Solomon R. Guggenheim Museum, 1071 5th Avenue, 6 p.m.–6 p.m., $25/$18
SATURDAY, AUGUST 22
Screening: I Feel Your Pain at the Whitney Museum
The fourth of five total screenings scheduled throughout the summer, I Feel Your Pain reedits clips of political events and speeches into something resembling a romantic story. Created by Liz Magic Lazer in 2011, the film came about as the result of a performance staged, filmed, and edited in real time in front of an audience, and was a Performa commission.
Whitney Museum, 99 Gansevoort Street, 3rd Floor, Susan and John Hess Family Gallery and Theater, 2 p.m. The screening is free with Museum admission.
VIA ARTBOOK.COM
Book Signing: Marilyn Minter at Harper’s Books
Whether you’re planning to be in East Hampton this Saturday or not, you should pay a visit to Harper’s Books, where Marilyn Minter will be hosting a signing of her latest book of photos and other ephermera, Marilyn Minter: Pretty/Dirty (Gregory R. Miller & Co., 2015). Included are tributes from Bill Arning, Elissa Auther, Nick Flynn, K8 Hardy, Richard Hell, Colby Keller, Eileen Myles, Jenni Sorkin, Neville Wakefield, and transcripts of Minter’s interviews with Catherine Morris and Linda Yablonsky.
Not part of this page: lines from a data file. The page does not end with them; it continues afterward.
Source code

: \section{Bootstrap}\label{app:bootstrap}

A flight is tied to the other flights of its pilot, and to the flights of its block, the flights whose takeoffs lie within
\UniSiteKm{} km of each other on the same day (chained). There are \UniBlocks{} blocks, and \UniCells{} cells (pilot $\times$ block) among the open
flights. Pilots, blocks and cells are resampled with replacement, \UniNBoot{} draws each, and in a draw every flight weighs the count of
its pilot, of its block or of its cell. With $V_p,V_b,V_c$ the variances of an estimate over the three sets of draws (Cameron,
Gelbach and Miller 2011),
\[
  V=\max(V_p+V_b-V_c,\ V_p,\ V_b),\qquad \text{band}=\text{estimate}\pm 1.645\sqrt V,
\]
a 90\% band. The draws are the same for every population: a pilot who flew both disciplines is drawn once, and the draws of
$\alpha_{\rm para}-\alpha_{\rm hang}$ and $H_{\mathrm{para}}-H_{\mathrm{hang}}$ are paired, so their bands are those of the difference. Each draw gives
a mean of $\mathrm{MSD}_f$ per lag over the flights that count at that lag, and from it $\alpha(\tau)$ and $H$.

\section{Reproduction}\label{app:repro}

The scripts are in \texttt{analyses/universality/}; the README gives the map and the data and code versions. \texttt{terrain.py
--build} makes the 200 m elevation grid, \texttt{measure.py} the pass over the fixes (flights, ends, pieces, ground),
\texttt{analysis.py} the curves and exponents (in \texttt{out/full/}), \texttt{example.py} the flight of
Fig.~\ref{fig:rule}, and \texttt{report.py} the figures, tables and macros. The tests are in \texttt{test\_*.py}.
The book’s release was timed alongside four different museum showcases of Minter’s work this year, including her first major retrospective at the Contemporary Arts Museum Houston.
Harper’s Books, 87 Newtown Lane, East Hampton, New York 11937, 6—8 p.m.
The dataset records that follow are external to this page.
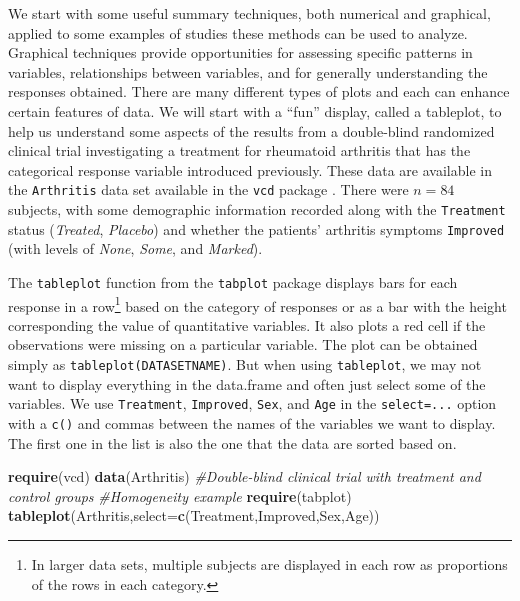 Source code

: \documentclass[]{book}
\newenvironment{Shaded}{\begin{snugshade}}{\end{snugshade}}
\newcommand{\KeywordTok}[1]{\textcolor[rgb]{0.13,0.29,0.53}{\textbf{#1}}}
\newcommand{\DataTypeTok}[1]{\textcolor[rgb]{0.13,0.29,0.53}{#1}}
\newcommand{\CommentTok}[1]{\textcolor[rgb]{0.56,0.35,0.01}{\textit{#1}}}
\newcommand{\NormalTok}[1]{#1}
\let\rmarkdownfootnote\footnote%
\def\footnote{\protect\rmarkdownfootnote}
\theoremstyle{definition}
\theoremstyle{definition}
\theoremstyle{remark}
\begin{document}
We start with some useful summary techniques, both numerical and
graphical, applied to some examples of studies these methods can be used
to analyze. Graphical techniques provide opportunities for assessing
specific patterns in variables, relationships between variables, and for
generally understanding the responses obtained. There are many different
types of plots and each can enhance certain features of data. We will
start with a ``fun'' display, called a tableplot, to help us understand
some aspects of the results from a double-blind randomized clinical
trial investigating a treatment for rheumatoid arthritis that has the
categorical response variable introduced previously. These data are
available in the \texttt{Arthritis} data set available in the
\texttt{vcd} package \citep{R-vcd}. There were \(n=84\) subjects, with
some demographic information recorded along with the \texttt{Treatment}
status (\emph{Treated}, \emph{Placebo}) and whether the patients'
arthritis symptoms \texttt{Improved} (with levels of \emph{None},
\emph{Some}, and \emph{Marked}).

The \texttt{tableplot} function from the \texttt{tabplot} package
\citep{R-tabplot} displays bars for each response in a row\footnote{In
  larger data sets, multiple subjects are displayed in each row as
  proportions of the rows in each category.} based on the category of
responses or as a bar with the height corresponding the value of
quantitative variables. It also plots a red cell if the observations
were missing on a particular variable. The plot can be obtained simply
as \texttt{tableplot(DATASETNAME)}. But when using \texttt{tableplot},
we may not want to display everything in the data.frame and often just
select some of the variables. We use \texttt{Treatment},
\texttt{Improved}, \texttt{Sex}, and \texttt{Age} in the
\texttt{select=...} option with a \texttt{c()} and commas between the
names of the variables we want to display. The first one in the list is
also the one that the data are sorted based on.



\begin{Shaded}
\begin{Highlighting}[]
\KeywordTok{require}\NormalTok{(vcd)}
\KeywordTok{data}\NormalTok{(Arthritis) }\CommentTok{#Double-blind clinical trial with treatment and control groups}
\CommentTok{#Homogeneity example}
\KeywordTok{require}\NormalTok{(tabplot)}
\KeywordTok{tableplot}\NormalTok{(Arthritis,}\DataTypeTok{select=}\KeywordTok{c}\NormalTok{(Treatment,Improved,Sex,Age))}
\end{Highlighting}
\end{Shaded}
\end{document}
Opening: “Take an Object” at the Museum of Modern Art
This show looks at an artistic trend, at its heyday from the mid-’50s to early ’70s, that involved taking an object, manipulating it slightly, and exhibiting it as art. Featuring work from MoMA’s permanent collection, “Take an Object” traces the trajectory from Neo-Dada, to Pop, to Fluxus, to proto-Minimalism, specifically as seen through the relationship between everyday objects and traditional art practices. In the process, high and low culture merge, creating a new kind of art object.
Museum of Modern Art, 11 West 53rd Street, 10:30 a.m.–5 p.m., free with museum admission
Performance: “Eli Keszler: Swarms” at SculptureCenter
Held as part of SculptureCenter’s LIC Block Party, Eli Keszler will be staging Swarms, an installation and performance designed for the Queens art center’s basement. The work is named for the animal behavior of coming together as a group, though individuals are always moving on their own frequency, so to speak. Keszler then makes this literal—he’ll pipe sound through different hallways that are distinct spaces which, when heard and viewed at once, gel to create a whole floor. Keszler will also be playing drums as stretched piano wires create even more noises.
SculptureCenter, 44-19 Purves Street, Long Island City, Queens, 12 p.m.–5 p.m., free
COURTESY MUSEUM OF THE MOVING IMAGE
Screening: Impolex at the Museum of the Moving Image
Kicking off an Alex Ross Perry film series honoring the August 26th release of the Elisabeth Moss-starring Queen of Earth (which the museum will show in a special preview screening next Tuesday), the Museum of the Moving Image will screen Impolex, released in 2011. Inspired by Pynchon’s Gravity’s Rainbow, Perry’s debut follows a WWII soldier as he roams through the forests of post-war Europe searching for German V2 rockets. Among those he encounters are an Englishman with an eyepatch, an octopus, and an old, pre-war girlfriend.
Museum of the Moving Image, 36-01 35 Ave, Astoria, Queens, 4:30 p.m. Tickets $12.